Déclaration sur la deuxième réunion du Comité d'urgence du Règlement sanitaire international (2005) concernant l'apparition d'un nouveau coronavirus (2019-nCoV) Médecine des voyages

Publié le 31 jan. 2020 à 10h33

Biographie

Médecin retraité, spécialisé en médecine des voyages.
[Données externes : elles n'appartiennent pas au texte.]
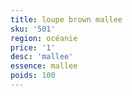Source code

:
 ```yaml
---
title: loupe brown mallee
sku: '501'
region: océanie
price: '1'
desc: 'mallee'
essence: mallee
poids: 100
---
```

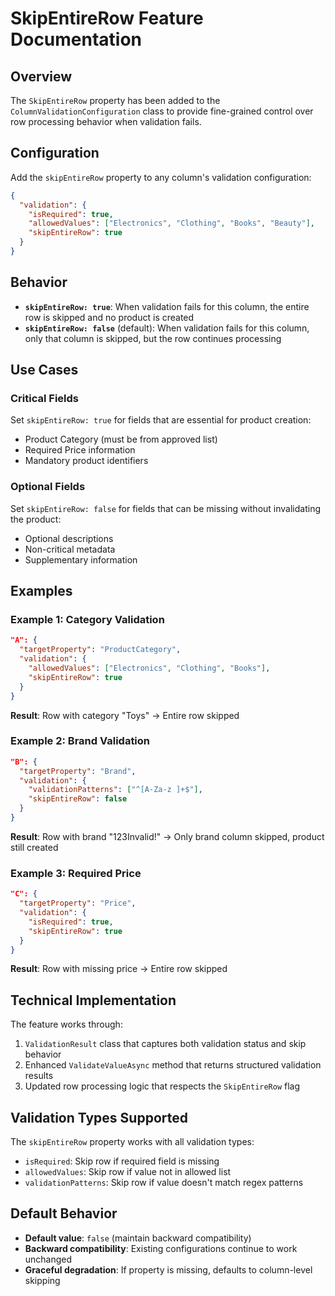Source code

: # SkipEntireRow Feature Documentation

## Overview

The `SkipEntireRow` property has been added to the `ColumnValidationConfiguration` class to provide fine-grained control over row processing behavior when validation fails.

## Configuration

Add the `skipEntireRow` property to any column's validation configuration:

```json
{
  "validation": {
    "isRequired": true,
    "allowedValues": ["Electronics", "Clothing", "Books", "Beauty"],
    "skipEntireRow": true
  }
}
```

## Behavior

- **`skipEntireRow: true`**: When validation fails for this column, the entire row is skipped and no product is created
- **`skipEntireRow: false`** (default): When validation fails for this column, only that column is skipped, but the row continues processing

## Use Cases

### Critical Fields
Set `skipEntireRow: true` for fields that are essential for product creation:
- Product Category (must be from approved list)
- Required Price information
- Mandatory product identifiers

### Optional Fields  
Set `skipEntireRow: false` for fields that can be missing without invalidating the product:
- Optional descriptions
- Non-critical metadata
- Supplementary information

## Examples

### Example 1: Category Validation
```json
"A": {
  "targetProperty": "ProductCategory",
  "validation": {
    "allowedValues": ["Electronics", "Clothing", "Books"],
    "skipEntireRow": true
  }
}
```
**Result**: Row with category "Toys" → Entire row skipped

### Example 2: Brand Validation
```json
"B": {
  "targetProperty": "Brand", 
  "validation": {
    "validationPatterns": ["^[A-Za-z ]+$"],
    "skipEntireRow": false
  }
}
```
**Result**: Row with brand "123Invalid!" → Only brand column skipped, product still created

### Example 3: Required Price
```json
"C": {
  "targetProperty": "Price",
  "validation": {
    "isRequired": true,
    "skipEntireRow": true
  }
}
```
**Result**: Row with missing price → Entire row skipped

## Technical Implementation

The feature works through:
1. `ValidationResult` class that captures both validation status and skip behavior
2. Enhanced `ValidateValueAsync` method that returns structured validation results
3. Updated row processing logic that respects the `SkipEntireRow` flag

## Validation Types Supported

The `skipEntireRow` property works with all validation types:
- `isRequired`: Skip row if required field is missing
- `allowedValues`: Skip row if value not in allowed list  
- `validationPatterns`: Skip row if value doesn't match regex patterns

## Default Behavior

- **Default value**: `false` (maintain backward compatibility)
- **Backward compatibility**: Existing configurations continue to work unchanged
- **Graceful degradation**: If property is missing, defaults to column-level skipping
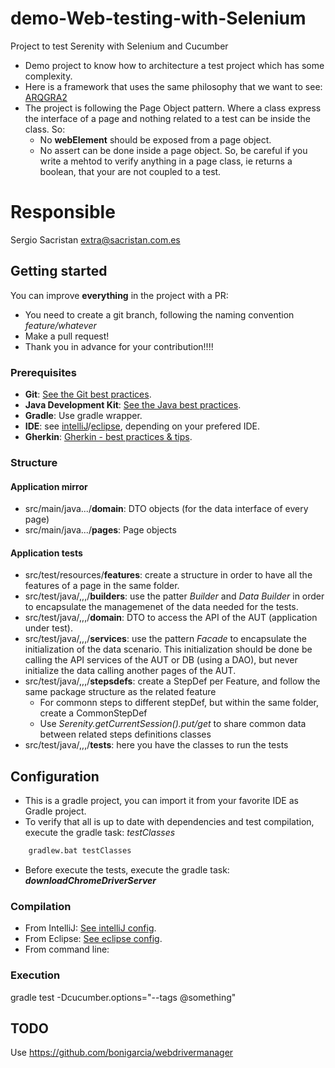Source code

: # demo-Web-testing-with-Selenium
Project to test Serenity with Selenium and Cucumber

* Demo project to know how to architecture a test project which has some complexity.
* Here is a framework that uses the same philosophy that we want to see: [ARQGRA2](https://docs.jboss.org/author/display/ARQGRA2/Getting+Started)
* The project is following the Page Object pattern. Where a class express the interface of a page and nothing related to a test can be inside the class. So:
  * No __webElement__ should be exposed from a page object.
  * No assert can be done inside a page object. So, be careful if you write a mehtod to verify anything in a page class, ie returns a boolean, that your are not coupled to a test.
  
# Responsible
Sergio Sacristan extra@sacristan.com.es

## Getting started
You can improve __everything__ in the project with a PR:
* You need to create a git branch, following the naming convention _feature/whatever_
* Make a pull request!
* Thank you in advance for your contribution!!!!
    
### Prerequisites
* **Git**:  [See the Git best practices](docs/git-best-practices.md).
* **Java Development Kit**: [See the Java best practices](docs/java-best-practices.md).
* **Gradle**: Use gradle wrapper.
* **IDE**: see [intelliJ](docs/intelliJ.md)/[eclipse](docs/eclipse.md), depending on your prefered IDE.
* **Gherkin**: [Gherkin - best practices & tips](docs/gherkin.md).

### Structure

#### Application mirror
* src/main/java.../__domain__: DTO objects (for the data interface of every page)
* src/main/java.../__pages__: Page objects

#### Application tests

* src/test/resources/__features__: create a structure in order to have all the features of a page in the same folder.
* src/test/java/,,,/__builders__: use the patter _Builder_ and _Data Builder_ in order to encapsulate the managemenet of the data needed for the tests.
* src/test/java/,,,/__domain__: DTO to access the API of the AUT (application under test).
* src/test/java/,,,/__services__: use the pattern _Facade_ to encapsulate the initialization of the data scenario. This initialization should be done be calling the API services of the AUT or DB (using a DAO), but never initialize the data calling another pages of the AUT.
* src/test/java/,,,/__stepsdefs__: create a StepDef per Feature, and follow the same package structure as the related feature
  * For commonn steps to different stepDef, but within the same folder, create a CommonStepDef
  * Use _Serenity.getCurrentSession().put/get_ to share common data between related steps definitions classes
* src/test/java/,,,/__tests__: here you have the classes to run the tests
  
## Configuration
* This is a gradle project, you can import it from your favorite IDE as Gradle project.
* To verify that all is up to date with dependencies and test compilation, execute the gradle task: _testClasses_

```cmd
    gradlew.bat testClasses
```
* Before execute the tests, execute the gradle task: **_downloadChromeDriverServer_**

### Compilation
* From IntelliJ: [See intelliJ config](docs/intelliJ.md).
* From Eclipse: [See eclipse config](docs/eclipse.md).
* From command line: 

### Execution
gradle test -Dcucumber.options="--tags @something"

## TODO
Use https://github.com/bonigarcia/webdrivermanager

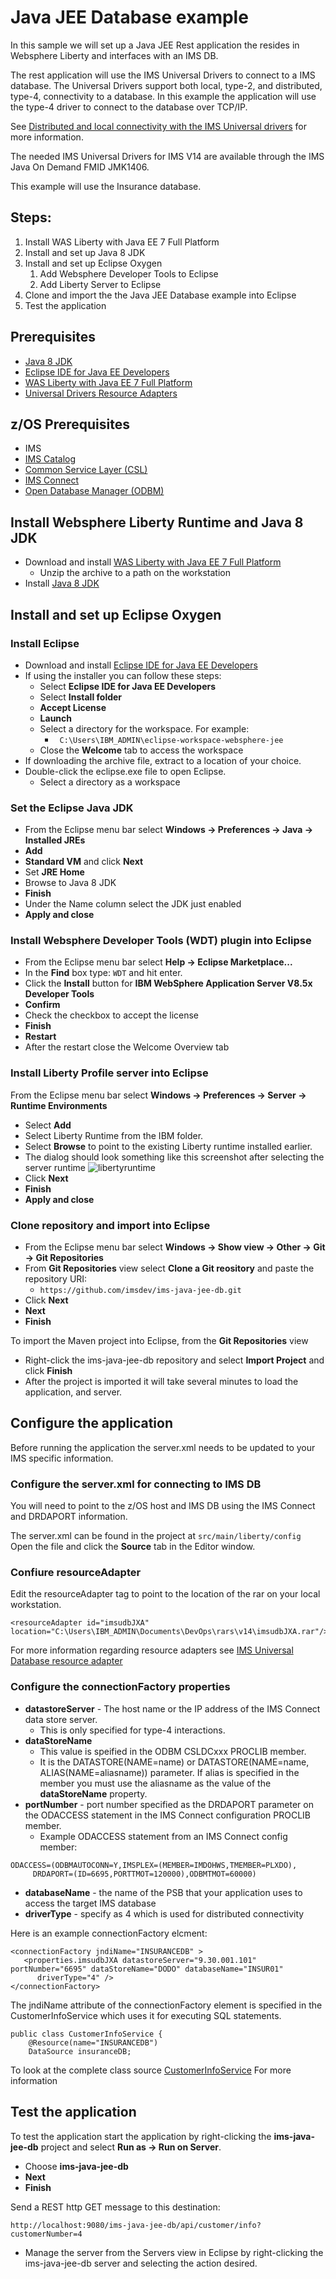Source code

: # Java JEE Database example
In this sample we will set up a Java JEE Rest application the resides in Websphere Liberty and interfaces with an IMS DB. 

The rest application will use the IMS Universal Drivers to connect to a IMS database.  The Universal Drivers support both local, type-2, and distributed, type-4, connectivity to a database.  In this example the application will use the type-4 driver to connect to the database over TCP/IP.

See [Distributed and local connectivity with the IMS Universal drivers](https://www.ibm.com/support/knowledgecenter/en/SSEPH2_14.1.0/com.ibm.ims14.doc.apg/ims_odbhowodbworks.htm) for more information.

The needed IMS Universal Drivers for IMS V14 are available through the IMS Java On Demand FMID JMK1406.

This example will use the Insurance database.
 
## Steps:
1. Install WAS Liberty with Java EE 7 Full Platform
1. Install and set up Java 8 JDK
1. Install and set up Eclipse Oxygen
   1. Add Websphere Developer Tools to Eclipse
   1. Add Liberty Server to Eclipse
1. Clone and import the the Java JEE Database example into Eclipse
1. Test the application

## Prerequisites
* [Java 8 JDK](http://www.oracle.com/technetwork/java/javase/downloads/jdk8-downloads-2133151.html)
* [Eclipse IDE for Java EE Developers](http://www.eclipse.org/downloads/eclipse-packages/)
* [WAS Liberty with Java EE 7 Full Platform](https://developer.ibm.com/wasdev/downloads/#asset/runtimes-wlp-javaee7)
* [Universal Drivers Resource Adapters](https://www.ibm.com/support/knowledgecenter/en/SSEPH2_14.1.0/com.ibm.ims14.doc.apg/ims_odbjcatransactionmanagement.htm)

## z/OS Prerequisites
* IMS
* [IMS Catalog](https://www.ibm.com/support/knowledgecenter/en/SSS8QJ_2.2.0/SS6TB2_1.1.0/topics/aty_catalog-overview.htm)
* [Common Service Layer (CSL)](https://www.ibm.com/support/knowledgecenter/en/SSEPH2_14.1.0/com.ibm.ims14.doc.sag/system_intro/ims_csloverview.htm)
* [IMS Connect](https://www.ibm.com/support/knowledgecenter/en/SSEPH2_14.1.0/com.ibm.ims14.doc.ccg/ims_ct_intro.htm)
* [Open Database Manager (ODBM)](https://www.ibm.com/support/knowledgecenter/en/SSEPH2_14.1.0/com.ibm.ims14.doc.sag/system_intro/ims_odbmoverview.htm)

## Install Websphere Liberty Runtime and Java 8 JDK

* Download and install [WAS Liberty with Java EE 7 Full Platform](https://developer.ibm.com/wasdev/downloads/#asset/runtimes-wlp-javaee7)
  * Unzip the archive to a path on the workstation
* Install [Java 8 JDK](http://www.oracle.com/technetwork/java/javase/downloads/jdk8-downloads-2133151.html)
	    
## Install and set up Eclipse Oxygen
### Install Eclipse
* Download and install [Eclipse IDE for Java EE Developers](http://www.eclipse.org/downloads/eclipse-packages/)
* If using the installer you can follow these steps:
  * Select **Eclipse IDE for Java EE Developers** 
  * Select **Install folder**
  * **Accept License**
  * **Launch**
  * Select a directory for the workspace. For example:
     * ` C:\Users\IBM_ADMIN\eclipse-workspace-websphere-jee`
  *  Close the **Welcome** tab to access the workspace
* If downloading the archive file, extract to a location of your choice.
* Double-click the eclipse.exe file to open Eclipse.
  * Select a directory as a workspace

### Set the Eclipse Java JDK
* From the Eclipse menu bar select **Windows -> Preferences -> Java -> Installed JREs**
* **Add**
* **Standard VM** and click **Next**
* Set **JRE Home**
* Browse to Java 8 JDK
* **Finish**
* Under the Name column select the JDK just enabled
* **Apply and close**
					
### Install Websphere Developer Tools (WDT) plugin into Eclipse
* From the Eclipse menu bar select **Help -> Eclipse Marketplace...**
* In the **Find** box type: `WDT` and hit enter.
* Click the **Install** button for **IBM WebSphere Application Server V8.5x Developer Tools**
* **Confirm**
* Check the checkbox to accept the license
* **Finish** 
* **Restart**
* After the restart close the Welcome Overview tab

### Install Liberty Profile server into Eclipse
From the Eclipse menu bar select **Windows -> Preferences -> Server -> Runtime Environments**
* Select **Add**
* Select Liberty Runtime from the IBM folder.
* Select **Browse** to point to the existing Liberty runtime installed earlier.
* The dialog should look something like this screenshot after selecting the server runtime
  ![libertyruntime](./media/new.server.png)
* Click **Next**
* **Finish**
* **Apply and close**

### Clone repository and import into Eclipse
* From the Eclipse menu bar select **Windows -> Show view -> Other -> Git -> Git Repositories**
* From **Git Repositories** view select **Clone a Git reository** and paste the repository URI:
  *  `
  https://github.com/imsdev/ims-java-jee-db.git
  `
* Click **Next**
* **Next**
* **Finish**

To import the Maven project into Eclipse, from the **Git Repositories** view
* Right-click the ims-java-jee-db repository and select **Import Project** and click **Finish**
 * After the project is imported it will take several minutes to load the application, and server.

## Configure the application

Before running the application the server.xml needs to be updated to your IMS specific information. 

### Configure the server.xml for connecting to IMS DB
You will need to point to the z/OS host and IMS DB using the IMS Connect and DRDAPORT information.

The server.xml can be found in the project at `src/main/liberty/config`  Open the file and click the **Source** tab in the Editor window.

### Confiure resourceAdapter

Edit the resourceAdapter tag to point to the location of the rar on your local workstation.

```
<resourceAdapter id="imsudbJXA" location="C:\Users\IBM_ADMIN\Documents\DevOps\rars\v14\imsudbJXA.rar"/>
```

For more information regarding resource adapters see [IMS Universal Database resource adapter](https://www.ibm.com/support/knowledgecenter/en/SSEPH2_14.1.0/com.ibm.ims14.doc.apg/ims_odbjcaintro.htm)

### Configure the connectionFactory properties
* **datastoreServer** - The host name or the IP address of the IMS Connect data store server.
  * This is only specified for type-4 interactions.
* **dataStoreName**
  * This value is speified in the ODBM CSLDCxxx PROCLIB member. 
  * It is the DATASTORE(NAME=name) or DATASTORE(NAME=name, ALIAS(NAME=aliasname)) parameter. If alias is specified in the member you must use the aliasname as the value of the **dataStoreName** property. 
* **portNumber** - port number specified as the DRDAPORT parameter on the ODACCESS statement in the IMS Connect configuration PROCLIB member.  
  * Example ODACCESS statement from an IMS Connect config member:
```
ODACCESS=(ODBMAUTOCONN=Y,IMSPLEX=(MEMBER=IMDOHWS,TMEMBER=PLXDO),
     DRDAPORT=(ID=6695,PORTTMOT=120000),ODBMTMOT=60000)
```
* **databaseName** - the name of the PSB that your application uses to access the target IMS database
* **driverType** - specify as 4 which is used for distributed connectivity

Here is an example connectionFactory elcment:
```
<connectionFactory jndiName="INSURANCEDB" >
   <properties.imsudbJXA datastoreServer="9.30.001.101" portNumber="6695" dataStoreName="DODO" databaseName="INSUR01" 
      driverType="4" />
</connectionFactory>
```

The jndiName attribute of the connectionFactory element is specified in the CustomerInfoService which uses it for executing SQL statements.
```
public class CustomerInfoService {
	@Resource(name="INSURANCEDB")
	DataSource insuranceDB;
```
To look at the complete class source [CustomerInfoService](https://github.com/imsdev/ims-java-jee-db/blob/master/src/main/java/com/ibm/ims/customer/info/CustomerInfoService.java)
For more information [](
https://www.ibm.com/support/knowledgecenter/en/SSEPH2_14.1.0/com.ibm.ims14.doc.apg/ims_odbjdbcdatasrcconn.htm	
)

## Test the application
To test the application start the application by right-clicking the **ims-java-jee-db** project and select **Run as -> Run on Server**.
* Choose **ims-java-jee-db**
* **Next**
* **Finish**

Send a REST http GET message to this destination:
```
http://localhost:9080/ims-java-jee-db/api/customer/info?customerNumber=4
```
* Manage the server from the Servers view in Eclipse by right-clicking the ims-java-jee-db server and selecting the action desired.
Membre de la Société de médecine des voyages (depuis 2000) Formateur en vaccinologie et médecine des voyages (depuis 2000)

Liens d'intérêt

Absence de lien d’intérêt avec les firmes pharmaceutiques

La deuxième réunion du Comité d'urgence convoquée par le Directeur général de l'Organisation mondiale de la santé (OMS) en vertu du Règlement sanitaire international (RSI) (2005) concernant l'épidémie de nouveau coronavirus 2019 en République populaire de Chine, avec des exportations vers d'autres pays, a eu lieu jeudi, 30 janvier 2020, de 13h30 à 18h35, heure de Genève. 

Le rôle du Comité est de conseiller le Directeur général, qui prend la décision finale sur la détermination d'une urgence de santé publique de portée internationale (USPPI). Le Comité fournit également des conseils de santé publique ou propose des recommandations temporaires formelles, le cas échéant. 

Le point sur la situation

Le 30 janvier y a 7 711 cas confirmés et 12 167 cas suspects en Chine. Sur les cas confirmés, 1 370 sont graves et 170 personnes sont décédées. 124 personnes ont guéri et sont sorties de l'hôpital. 

A l'extérieur de Chine, il y a 83 cas dans 18 pays. Parmi ceux-ci, seulement 7 n'avaient pas d'antécédents de voyages en Chine. Il y a eu une transmission inter-humaine dans 3 pays en dehors de la Chine. L'un de ces cas est grave et il n'y a eu aucun décès. 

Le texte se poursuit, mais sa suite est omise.